From soul classics like “Don’t Cry Out Loud”, to show tune standards like “Have I Stayed Too Long At The Fair”, songs about running away with the circus are everywhere. Even contemporary pop music is enamoured with the idea, Emma Dean’s concept album “Dr. Dream and the Imaginary Pop-Cabaret” for example, features a song called “Bigger Than You Bigger Than Me” that luxuriates in the fantasy of becoming a trapeze artist or sword swallower under the big top.
So why are we so obsessed? It can’t just be that we love songs about the open road, although that’s probably a good part of it. Maybe it’s because with most road trip music we embark with a set destination in mind, and we know the journey at some point has to end. When we flee to join up with a band of travelling actors or a cohort of clowns, there is no final destination, and the road trip never has to stop.
That’s the feeling that Matthew and the Arrogant Sea’s “Travelling Show” gives me.
The vocals are calm and meandering, the melody lilting, like a road spread out before you but going nowhere in particular. The lyrics seem to reflect this pleasant kind of aimlessness, we circle back to the refrain of
“there’s nothing to it / life in the travelling show”
over and over again, melting into the ease of watching towns and cities flatten out into one long line. Most songs on this topic are brassy and bombastic, focussing on the sequins and spotlights that come with life as a touring performer; “Travelling Show” is more about the quiet moments in between.
That edge of melancholy makes sense when you take the rest of the album into account. “The Gloom pt.1” is dreamy but dark, often getting sadder the more soothing it sounds. Both “Borrowed Smokes” and “Swedish Death Metal Cassette” sound like lullabies until you listen to the lyrics, and “Dreams Are Nightmares Too” has some unexpectedly raw edges.
In that context, “Travelling Show” takes on a much bleaker edge. Maybe the line “there’s nothing to it” isn’t about how laid-back life on the road is, but how shallow it can be, how it’s more smoke and mirrors than actual substance. Maybe that’s why the rest of the song talks about audiences who laugh before the joke is told and scratch their heads when the message gets too difficult – as well as the artists who lose themselves in trying to make them happy. Or maybe I’m just thinking too much into it.
Either way, “Travelling Show” takes a complex knot of emotions, nostalgia and wanderlust, and unspools into a slow-build folk song that you could listen to for hours on end.

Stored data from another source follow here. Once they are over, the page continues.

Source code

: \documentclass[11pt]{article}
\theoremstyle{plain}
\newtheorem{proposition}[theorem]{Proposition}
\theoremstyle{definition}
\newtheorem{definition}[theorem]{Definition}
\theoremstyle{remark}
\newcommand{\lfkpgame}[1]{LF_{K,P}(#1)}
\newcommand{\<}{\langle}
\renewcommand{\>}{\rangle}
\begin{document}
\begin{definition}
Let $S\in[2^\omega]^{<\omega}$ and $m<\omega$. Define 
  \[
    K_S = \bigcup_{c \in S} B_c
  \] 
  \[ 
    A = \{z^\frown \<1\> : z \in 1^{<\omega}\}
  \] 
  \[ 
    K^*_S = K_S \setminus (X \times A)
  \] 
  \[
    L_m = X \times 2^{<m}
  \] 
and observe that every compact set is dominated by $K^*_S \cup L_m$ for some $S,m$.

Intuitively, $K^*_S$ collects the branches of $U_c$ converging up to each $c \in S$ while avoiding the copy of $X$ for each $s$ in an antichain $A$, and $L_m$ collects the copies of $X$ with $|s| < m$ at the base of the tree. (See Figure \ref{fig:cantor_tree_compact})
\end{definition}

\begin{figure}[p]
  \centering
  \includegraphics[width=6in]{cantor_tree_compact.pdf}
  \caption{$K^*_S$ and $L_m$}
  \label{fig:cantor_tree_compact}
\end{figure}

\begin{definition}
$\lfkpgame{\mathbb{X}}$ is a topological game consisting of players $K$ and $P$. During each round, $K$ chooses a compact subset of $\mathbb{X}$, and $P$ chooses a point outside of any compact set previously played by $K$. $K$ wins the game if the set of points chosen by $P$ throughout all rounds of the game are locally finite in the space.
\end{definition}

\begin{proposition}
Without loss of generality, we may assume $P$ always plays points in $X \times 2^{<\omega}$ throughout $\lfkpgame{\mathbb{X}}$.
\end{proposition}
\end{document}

At least in my case, it made me crave escape, but the kind that exists in a good book just as much as it does in a spontaneous road trip. In that way, it’s the perfect lazy day soundtrack no matter what you’re getting up to, whether that’s wiling away long car journeys while staring out of the window, absentmindedly writing in a coffee shop, or actually going outside in search of a real adventure.